YOUR GOAL
Search the data for the string "publicKeyFromPrivateKey", and report each line where it is found.

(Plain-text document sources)
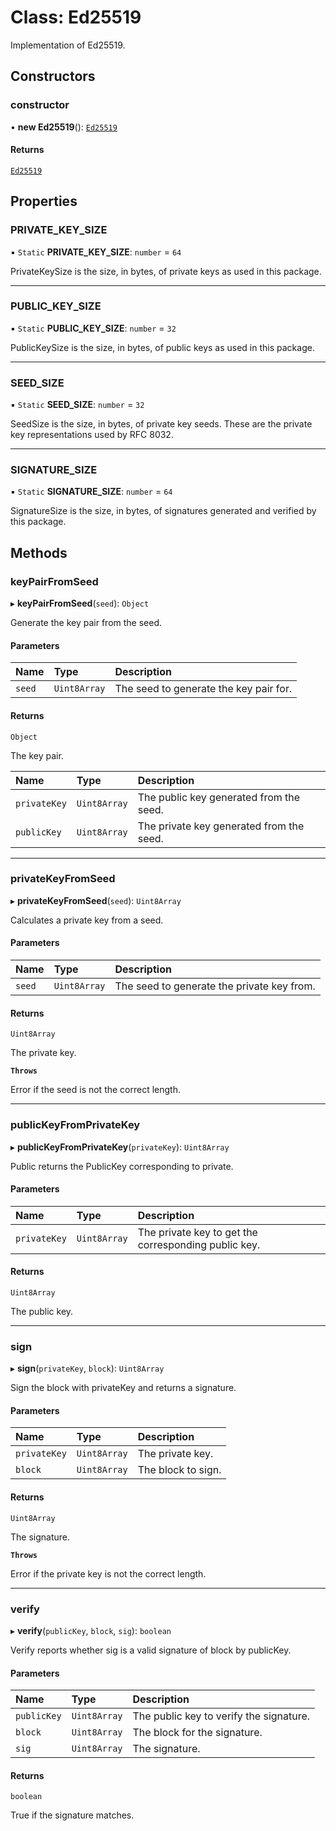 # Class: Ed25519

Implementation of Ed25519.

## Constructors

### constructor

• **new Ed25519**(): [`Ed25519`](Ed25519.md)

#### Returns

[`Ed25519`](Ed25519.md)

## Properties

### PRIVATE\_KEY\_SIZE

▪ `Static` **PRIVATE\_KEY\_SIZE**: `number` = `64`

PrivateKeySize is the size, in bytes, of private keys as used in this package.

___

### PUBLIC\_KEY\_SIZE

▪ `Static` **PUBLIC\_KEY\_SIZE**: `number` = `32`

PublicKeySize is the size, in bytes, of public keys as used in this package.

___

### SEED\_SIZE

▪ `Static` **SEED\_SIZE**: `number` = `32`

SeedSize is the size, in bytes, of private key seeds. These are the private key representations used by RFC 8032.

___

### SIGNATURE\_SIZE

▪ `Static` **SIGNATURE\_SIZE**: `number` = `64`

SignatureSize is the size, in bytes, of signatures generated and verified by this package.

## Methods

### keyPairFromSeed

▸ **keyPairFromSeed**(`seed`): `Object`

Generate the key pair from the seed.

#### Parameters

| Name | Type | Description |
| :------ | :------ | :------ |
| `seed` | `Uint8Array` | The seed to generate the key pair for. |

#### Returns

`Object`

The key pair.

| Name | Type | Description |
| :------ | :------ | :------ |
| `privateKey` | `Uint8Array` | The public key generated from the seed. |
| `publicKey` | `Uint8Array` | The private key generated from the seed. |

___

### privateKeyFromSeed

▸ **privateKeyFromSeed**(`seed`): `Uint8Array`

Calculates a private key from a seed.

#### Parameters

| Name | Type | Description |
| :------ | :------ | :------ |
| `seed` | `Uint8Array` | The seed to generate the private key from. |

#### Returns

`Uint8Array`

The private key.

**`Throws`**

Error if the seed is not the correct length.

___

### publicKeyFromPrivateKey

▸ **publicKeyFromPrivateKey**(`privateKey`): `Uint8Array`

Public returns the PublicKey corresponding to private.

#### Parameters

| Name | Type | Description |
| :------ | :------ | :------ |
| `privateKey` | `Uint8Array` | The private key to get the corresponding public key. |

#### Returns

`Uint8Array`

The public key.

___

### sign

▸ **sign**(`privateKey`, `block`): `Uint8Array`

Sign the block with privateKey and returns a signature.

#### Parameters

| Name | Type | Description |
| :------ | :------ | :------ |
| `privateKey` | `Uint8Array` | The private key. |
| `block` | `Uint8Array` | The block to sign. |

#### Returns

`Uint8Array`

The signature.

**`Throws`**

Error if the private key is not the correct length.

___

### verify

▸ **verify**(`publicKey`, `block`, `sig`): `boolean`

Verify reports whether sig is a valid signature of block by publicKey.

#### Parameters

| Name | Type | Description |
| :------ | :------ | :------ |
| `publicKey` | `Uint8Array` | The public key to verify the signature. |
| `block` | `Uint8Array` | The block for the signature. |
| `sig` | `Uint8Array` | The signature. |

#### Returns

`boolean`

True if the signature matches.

--

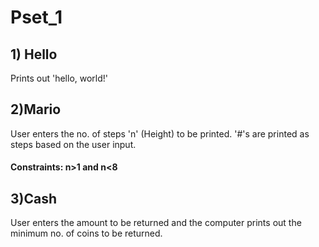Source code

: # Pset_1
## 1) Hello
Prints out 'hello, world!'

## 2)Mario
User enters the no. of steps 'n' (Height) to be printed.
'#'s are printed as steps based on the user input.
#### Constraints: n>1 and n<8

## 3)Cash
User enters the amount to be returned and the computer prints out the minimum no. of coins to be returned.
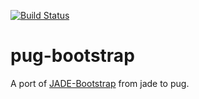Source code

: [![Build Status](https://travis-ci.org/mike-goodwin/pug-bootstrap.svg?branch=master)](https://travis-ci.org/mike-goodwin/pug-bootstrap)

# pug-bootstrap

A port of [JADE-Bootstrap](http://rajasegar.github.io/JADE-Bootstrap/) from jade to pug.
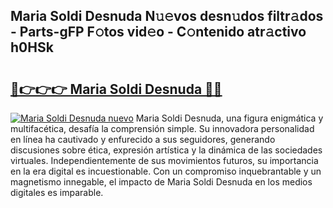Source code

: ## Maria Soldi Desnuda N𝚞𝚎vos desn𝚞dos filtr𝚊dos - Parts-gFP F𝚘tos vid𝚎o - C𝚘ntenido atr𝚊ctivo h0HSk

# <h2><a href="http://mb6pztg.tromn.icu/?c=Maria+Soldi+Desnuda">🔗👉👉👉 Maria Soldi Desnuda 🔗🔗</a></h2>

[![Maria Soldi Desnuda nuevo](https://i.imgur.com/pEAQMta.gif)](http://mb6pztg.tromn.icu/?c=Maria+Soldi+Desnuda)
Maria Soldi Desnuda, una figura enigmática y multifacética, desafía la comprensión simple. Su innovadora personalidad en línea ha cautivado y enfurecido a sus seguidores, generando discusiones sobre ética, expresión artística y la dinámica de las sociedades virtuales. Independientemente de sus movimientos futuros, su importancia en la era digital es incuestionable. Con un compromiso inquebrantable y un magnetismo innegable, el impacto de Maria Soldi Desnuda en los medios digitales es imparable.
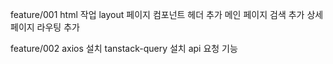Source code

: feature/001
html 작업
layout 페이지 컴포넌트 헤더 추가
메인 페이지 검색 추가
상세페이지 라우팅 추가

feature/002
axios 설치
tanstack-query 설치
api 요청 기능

TASK RESULT
### publicKeyFromPrivateKey
▸ **publicKeyFromPrivateKey**(`privateKey`): `Uint8Array`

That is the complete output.